Cuando su progenitor, el cantante Eddie Fisher, dejó a su madre por Elizabeth Taylor, ésta –la celebérrima actriz Debbie Reynolds– decidió que no quería unirse a otro hombre que se marchara. "Por lo tanto se casó con un tipo muy, muy mayor que no podía ni correr. Efectivamente, Harry Karl no corría en absoluto. Todo lo que hacía es sentarse a fumar y beber y leer el periódico. Trece años más tarde, después de perder todo su dinero, se gastó todo el de ella". En el volumen reparte cera hasta al apuntador de la Estrella de la Muerte.

Tenía tanta chispa, que a pesar de que relataba toda clase de infortunios (su vida no fue un camino de rosas, pues entre otras cosas le fue diagnosticada una patología mental), lograba sacarte en todas las páginas una enorme sonrisa. Un día su hija adolescente le dijo que de mayor quería ser humorista. La respuesta de la Fisher es impagable: “Cariño, si quieres ser cómica debes ser buena escritora. Pero no te preocupes porque tienes material en abundancia. Tu madre es bipolar, tu padre es gay, tu abuela baila claqué y tu abuelo se inyectaba anfetaminas”.

Durante el rodaje del primer film de la saga galáctica, el director le explicó que no podía llevar ropa interior bajo el vestuario de su personaje. “Si estuvieras en el espacio la ingravidez haría que tu cuerpo se expandiera... pero tu sujetador no lo haría, así que acabarías estrangulada por tu propio sujetador”, le dijo Lucas a la actriz.

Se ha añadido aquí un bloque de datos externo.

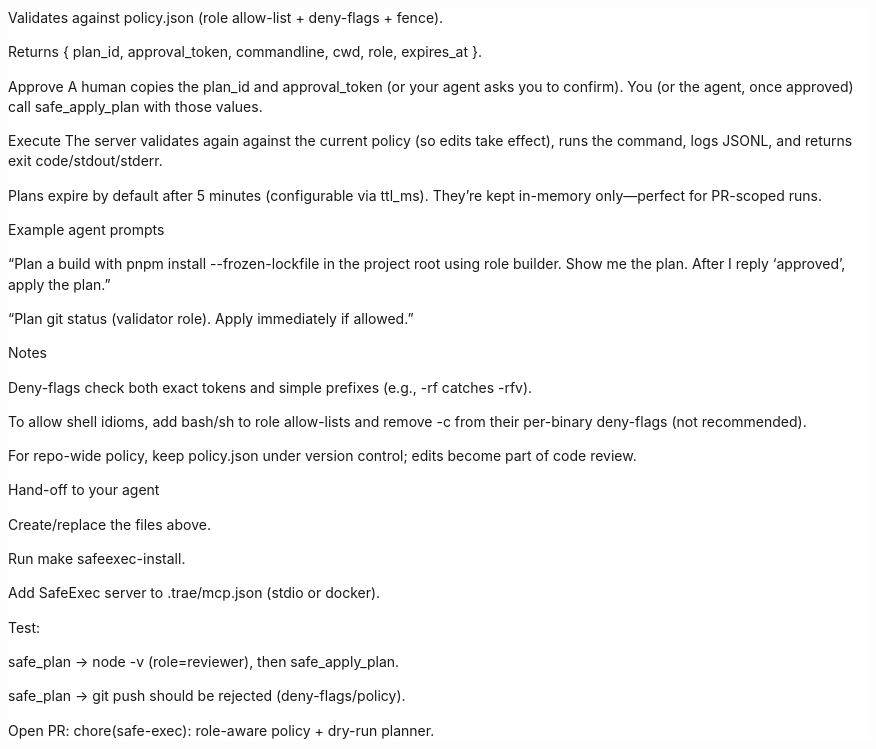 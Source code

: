 Validates against policy.json (role allow-list + deny-flags + fence).

Returns { plan_id, approval_token, commandline, cwd, role, expires_at }.

Approve
A human copies the plan_id and approval_token (or your agent asks you to confirm).
You (or the agent, once approved) call safe_apply_plan with those values.

Execute
The server validates again against the current policy (so edits take effect), runs the command, logs JSONL, and returns exit code/stdout/stderr.

Plans expire by default after 5 minutes (configurable via ttl_ms). They’re kept in-memory only—perfect for PR-scoped runs.

Example agent prompts

“Plan a build with pnpm install --frozen-lockfile in the project root using role builder. Show me the plan. After I reply ‘approved’, apply the plan.”

“Plan git status (validator role). Apply immediately if allowed.”

Notes

Deny-flags check both exact tokens and simple prefixes (e.g., -rf catches -rfv).

To allow shell idioms, add bash/sh to role allow-lists and remove -c from their per-binary deny-flags (not recommended).

For repo-wide policy, keep policy.json under version control; edits become part of code review.

Hand-off to your agent

Create/replace the files above.

Run make safeexec-install.

Add SafeExec server to .trae/mcp.json (stdio or docker).

Test:

safe_plan → node -v (role=reviewer), then safe_apply_plan.

safe_plan → git push should be rejected (deny-flags/policy).

Open PR: chore(safe-exec): role-aware policy + dry-run planner.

Pues bien, en el texto ella misma sujería que se utilizara esta anécdota como obituario. “Quiero decir a mis amigos que no importa cómo muera, quiero que digan que me ahogué a la luz de la luna, estrangulada por mi propio sujetador”. Recordemos la simpatía que destilaba, y su forma de afrontar las desgracias con una sonrisa (si eso es posible).